Release Management/Release Process Checklist Documentation
The goal of this page is to document the Release Process Checklist being used by Firefox Release Managers to track each release throughout the cycle. Any changes to this documentation or the checklist should be reflected in both documents.
Given the nature of how nightly builds are created and shipped, the role of the release manager during this phase of the cycle skews much more heavily to the monitoring aspect rather than release mechanics.
Prior to the start of the cycle, the follow tasks need to be performed:
- Create a milestones document. This will ideally be ready at least two weeks prior to the start of the cycle, with feedback received from key stakeholders (QA, RelEng, RelMan) prior to wider publishing. There is not currently a template for this document because it’s still evolving from release to release, so it is advised to use the document from the previous release as a starting point.
- Verify that the release calendar is up to date. This can be done in conjunction with the milestones document or after it’s published.
- Ensure that the release has a Regression Engineering Owner identified. Ultimately, ownership of this task falls within the Firefox engineering org. However, it is good for the release manager to ensure that this doesn’t get stalled.
On a daily (or thereabouts) basis, the following items should be monitored:
- Pending tracking-firefoxXX requests. These are bugs which have been nominated for extra tracking during the cycle. A decision needs to be made about whether the bug indeed warrants that additional attention, and possibly even blocker status. At the beginning of the cycle, bug queries will need to be created for this purpose. Once that query exists, the item in Column A can be updated to a link. (TODO: document tracking decision making process)
- Open tracking-firefoxXX+ and blocking bugs. The main purpose of this step is to ensure that bugs falling into these categories don’t stagnate. Where possible, release managers should ensure that the bug is in the right component, has an appropriate assignee (for either investigating or fixing, depending on the stage of the bug), and is in general making progress (and poking if it doesn’t appear to be). In the case of blocker bugs, expediting a fix or backout may become necessary. At the beginning of the cycle, bug queries will need to be created for this purpose. Once that query exists, the item in Column A can be updated to a link.
- Newly-filed regression bugs. This can be done in conjunction with the Regression Engineering Owner of the release. Bug queries should be available from the Platform wiki page. New regressions are generally the most important to track on a regular basis, but the carry-over regression lists can also surface bugs which have fallen off the radar which may require reprioritization.

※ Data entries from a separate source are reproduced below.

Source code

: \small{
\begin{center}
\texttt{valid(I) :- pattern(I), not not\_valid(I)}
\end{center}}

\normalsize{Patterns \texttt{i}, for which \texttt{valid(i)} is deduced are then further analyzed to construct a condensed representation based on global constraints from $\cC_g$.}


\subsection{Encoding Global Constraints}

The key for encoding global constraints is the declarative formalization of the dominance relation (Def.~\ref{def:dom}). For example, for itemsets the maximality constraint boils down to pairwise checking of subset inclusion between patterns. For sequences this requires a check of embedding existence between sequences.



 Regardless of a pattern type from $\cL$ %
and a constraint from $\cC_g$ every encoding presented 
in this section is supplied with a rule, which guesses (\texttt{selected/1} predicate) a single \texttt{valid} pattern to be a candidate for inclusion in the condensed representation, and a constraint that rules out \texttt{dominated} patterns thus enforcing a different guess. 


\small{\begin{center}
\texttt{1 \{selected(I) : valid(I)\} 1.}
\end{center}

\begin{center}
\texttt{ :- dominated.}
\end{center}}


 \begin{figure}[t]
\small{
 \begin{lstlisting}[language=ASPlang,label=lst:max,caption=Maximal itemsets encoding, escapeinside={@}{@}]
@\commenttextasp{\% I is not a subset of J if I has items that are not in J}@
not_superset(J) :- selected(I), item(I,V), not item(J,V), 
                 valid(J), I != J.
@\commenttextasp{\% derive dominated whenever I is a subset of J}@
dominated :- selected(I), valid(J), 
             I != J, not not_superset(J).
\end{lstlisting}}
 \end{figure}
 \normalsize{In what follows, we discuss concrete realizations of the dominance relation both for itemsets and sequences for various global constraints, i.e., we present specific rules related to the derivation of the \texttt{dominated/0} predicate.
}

- Review stability rates and reported crash spikes. This can be spikes detected by automation, which sends email which is usually monitored by the stability team. Release managers may also want to pay attention to these spikes and help file bugs. Also keep an eye on stability through monitoring the Mission Control rate and top crashes on crash-stats.
On a weekly basis, a review of the Firefox Trello board should be done to monitor the status of features currently targeting that release. This can be done in conjunction with the weekly cross-functional meeting or Nightly feature deep-dive meeting. Release managers are also encouraged to watch the list for their release in order to receive notifications for any changes in status.
The release manager should also review the test plans for features targeting their releases to become familiar with how the feature works and how we intend to ensure it is of sufficient quality to ship in that release. This also gives an opportunity to provide feedback on the risk analysis and mitigations put in place.
Once mid-Nightly and pre-Beta test reports are emailed by QA, the release manager should check the newly-reported bugs to make sure flags are set correctly and the new issues have been addressed by engineering and product teams and prioritized accordingly. Release managers can help make sure that all of the pertinent information is in place to make decisions about whether the feature is ready to ship to Beta or whether it should remain Nightly-only for another cycle for more testing and development.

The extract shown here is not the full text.